■ **AIM OF THE EXERCISE**: Looking at the data, count the lines where the word "makeConfigFetch" occurs and answer with only the number.

Saved entries:
******

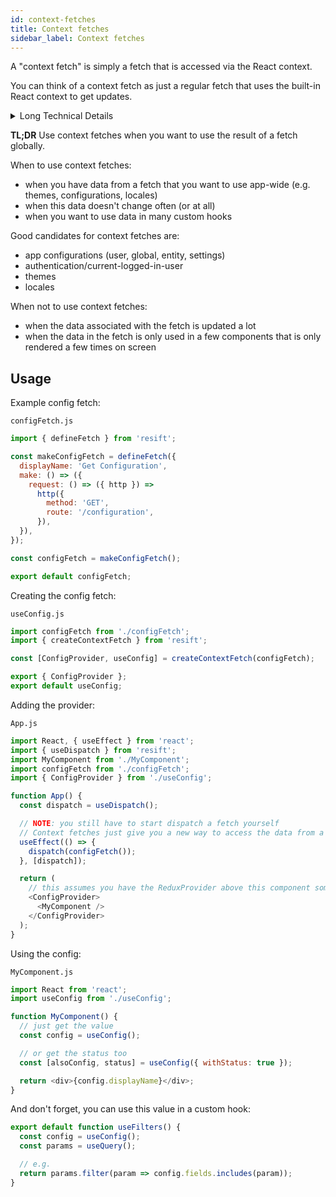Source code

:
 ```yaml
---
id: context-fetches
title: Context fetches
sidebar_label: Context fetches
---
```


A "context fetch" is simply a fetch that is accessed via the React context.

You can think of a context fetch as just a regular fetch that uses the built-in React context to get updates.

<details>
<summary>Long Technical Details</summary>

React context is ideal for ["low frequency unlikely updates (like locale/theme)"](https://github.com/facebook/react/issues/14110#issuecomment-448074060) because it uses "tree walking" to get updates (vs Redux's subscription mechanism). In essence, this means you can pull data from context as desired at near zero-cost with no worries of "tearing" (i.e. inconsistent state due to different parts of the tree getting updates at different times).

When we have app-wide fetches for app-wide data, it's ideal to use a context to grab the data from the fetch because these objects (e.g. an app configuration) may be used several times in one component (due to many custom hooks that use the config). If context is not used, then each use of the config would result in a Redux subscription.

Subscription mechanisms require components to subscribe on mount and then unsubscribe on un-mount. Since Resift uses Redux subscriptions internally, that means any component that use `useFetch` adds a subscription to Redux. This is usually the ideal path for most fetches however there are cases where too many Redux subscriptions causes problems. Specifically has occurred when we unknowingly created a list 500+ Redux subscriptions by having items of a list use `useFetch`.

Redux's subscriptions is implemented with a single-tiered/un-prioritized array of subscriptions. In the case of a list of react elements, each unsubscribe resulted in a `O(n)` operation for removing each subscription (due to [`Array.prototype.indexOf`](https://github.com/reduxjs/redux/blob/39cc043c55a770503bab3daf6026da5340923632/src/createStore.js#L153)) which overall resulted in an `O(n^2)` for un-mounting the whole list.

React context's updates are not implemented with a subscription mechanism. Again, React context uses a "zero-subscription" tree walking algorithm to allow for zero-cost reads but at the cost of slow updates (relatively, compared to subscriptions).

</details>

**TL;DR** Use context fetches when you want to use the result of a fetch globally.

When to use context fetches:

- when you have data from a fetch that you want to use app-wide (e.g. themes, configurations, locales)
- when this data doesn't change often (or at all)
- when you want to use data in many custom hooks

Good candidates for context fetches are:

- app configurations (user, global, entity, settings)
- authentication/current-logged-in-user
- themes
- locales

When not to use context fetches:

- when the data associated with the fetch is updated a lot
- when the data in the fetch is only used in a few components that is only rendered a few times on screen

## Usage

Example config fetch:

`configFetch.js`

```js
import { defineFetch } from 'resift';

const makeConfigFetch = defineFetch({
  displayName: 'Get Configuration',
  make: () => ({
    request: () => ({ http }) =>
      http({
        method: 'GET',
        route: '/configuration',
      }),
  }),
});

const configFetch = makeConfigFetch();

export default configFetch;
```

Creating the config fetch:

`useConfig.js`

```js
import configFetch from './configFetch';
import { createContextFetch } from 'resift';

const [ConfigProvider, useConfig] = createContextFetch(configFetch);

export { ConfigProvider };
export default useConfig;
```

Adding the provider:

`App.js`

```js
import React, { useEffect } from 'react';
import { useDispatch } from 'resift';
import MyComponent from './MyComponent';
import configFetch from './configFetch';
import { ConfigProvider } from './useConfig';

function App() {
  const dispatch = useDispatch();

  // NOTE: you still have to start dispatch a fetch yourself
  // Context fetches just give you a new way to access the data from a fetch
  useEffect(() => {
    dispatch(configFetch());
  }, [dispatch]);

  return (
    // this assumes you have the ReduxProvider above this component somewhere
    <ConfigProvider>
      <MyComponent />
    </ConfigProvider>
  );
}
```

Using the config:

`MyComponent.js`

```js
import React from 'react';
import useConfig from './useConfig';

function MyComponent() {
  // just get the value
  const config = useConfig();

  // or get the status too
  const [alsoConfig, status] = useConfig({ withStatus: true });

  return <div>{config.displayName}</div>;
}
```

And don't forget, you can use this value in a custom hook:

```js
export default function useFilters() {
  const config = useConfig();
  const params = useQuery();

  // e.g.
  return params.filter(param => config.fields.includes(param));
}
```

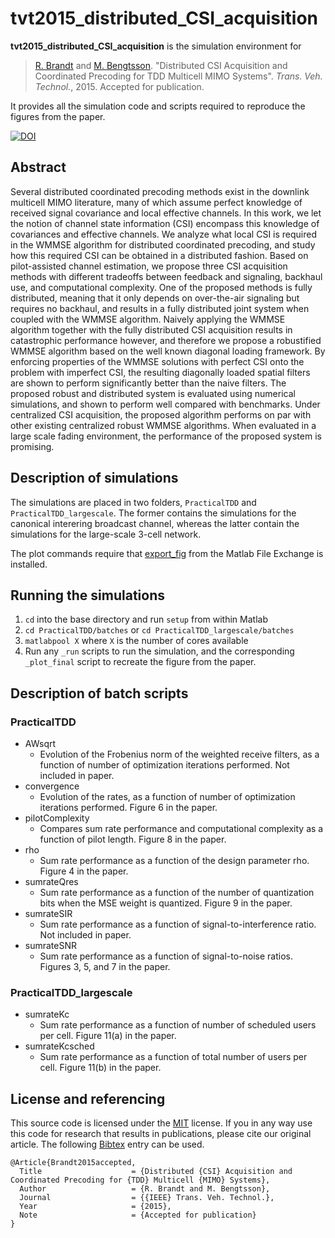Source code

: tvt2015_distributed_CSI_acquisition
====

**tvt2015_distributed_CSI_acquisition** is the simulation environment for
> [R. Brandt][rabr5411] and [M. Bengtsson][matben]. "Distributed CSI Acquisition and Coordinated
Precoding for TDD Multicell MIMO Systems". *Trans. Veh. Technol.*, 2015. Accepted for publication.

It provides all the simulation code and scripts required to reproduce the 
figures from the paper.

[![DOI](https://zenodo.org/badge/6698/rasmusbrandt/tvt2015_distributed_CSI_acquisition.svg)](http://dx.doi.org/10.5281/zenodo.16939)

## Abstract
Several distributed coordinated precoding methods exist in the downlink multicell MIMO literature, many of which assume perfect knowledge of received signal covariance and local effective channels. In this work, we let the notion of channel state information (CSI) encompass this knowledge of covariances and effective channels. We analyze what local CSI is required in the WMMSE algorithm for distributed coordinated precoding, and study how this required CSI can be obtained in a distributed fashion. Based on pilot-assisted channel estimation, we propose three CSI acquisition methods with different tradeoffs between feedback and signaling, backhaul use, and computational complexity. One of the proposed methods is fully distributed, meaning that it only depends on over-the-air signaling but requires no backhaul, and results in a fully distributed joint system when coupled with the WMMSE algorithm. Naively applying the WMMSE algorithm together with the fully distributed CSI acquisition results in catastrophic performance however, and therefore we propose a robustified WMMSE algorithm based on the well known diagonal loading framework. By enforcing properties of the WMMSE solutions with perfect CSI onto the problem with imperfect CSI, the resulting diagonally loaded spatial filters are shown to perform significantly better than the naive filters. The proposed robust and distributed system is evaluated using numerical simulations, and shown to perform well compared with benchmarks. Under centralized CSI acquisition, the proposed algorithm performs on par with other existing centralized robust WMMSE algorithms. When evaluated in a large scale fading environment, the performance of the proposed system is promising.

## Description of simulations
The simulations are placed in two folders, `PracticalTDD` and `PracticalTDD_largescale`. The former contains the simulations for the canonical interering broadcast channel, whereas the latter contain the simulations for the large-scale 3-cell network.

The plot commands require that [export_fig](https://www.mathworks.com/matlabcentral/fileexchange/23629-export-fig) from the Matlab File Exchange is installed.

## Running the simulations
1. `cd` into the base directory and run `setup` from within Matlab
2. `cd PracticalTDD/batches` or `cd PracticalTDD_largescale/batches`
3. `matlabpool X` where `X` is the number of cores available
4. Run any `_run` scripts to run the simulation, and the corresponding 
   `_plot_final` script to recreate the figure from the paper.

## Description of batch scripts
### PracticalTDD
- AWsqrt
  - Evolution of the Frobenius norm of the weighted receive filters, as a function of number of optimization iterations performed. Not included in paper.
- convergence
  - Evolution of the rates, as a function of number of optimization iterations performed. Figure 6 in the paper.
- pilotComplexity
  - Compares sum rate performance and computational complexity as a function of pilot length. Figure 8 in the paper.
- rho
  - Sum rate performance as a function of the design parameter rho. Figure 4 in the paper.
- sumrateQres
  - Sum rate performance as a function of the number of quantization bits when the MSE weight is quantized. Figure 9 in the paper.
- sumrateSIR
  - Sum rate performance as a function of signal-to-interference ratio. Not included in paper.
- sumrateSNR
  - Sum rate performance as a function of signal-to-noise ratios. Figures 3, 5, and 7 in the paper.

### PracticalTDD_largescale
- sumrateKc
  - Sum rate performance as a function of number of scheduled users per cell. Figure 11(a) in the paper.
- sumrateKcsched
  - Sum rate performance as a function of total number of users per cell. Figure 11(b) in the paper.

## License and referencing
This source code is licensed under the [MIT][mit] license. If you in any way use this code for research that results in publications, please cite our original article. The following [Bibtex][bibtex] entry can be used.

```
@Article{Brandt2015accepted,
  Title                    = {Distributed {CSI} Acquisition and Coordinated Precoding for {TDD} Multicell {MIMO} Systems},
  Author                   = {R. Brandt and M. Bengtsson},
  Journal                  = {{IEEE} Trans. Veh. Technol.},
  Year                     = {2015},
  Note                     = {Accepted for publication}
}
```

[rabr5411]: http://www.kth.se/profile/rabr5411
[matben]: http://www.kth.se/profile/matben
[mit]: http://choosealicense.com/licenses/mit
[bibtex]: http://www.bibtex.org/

******

■ **ANSWER**: 2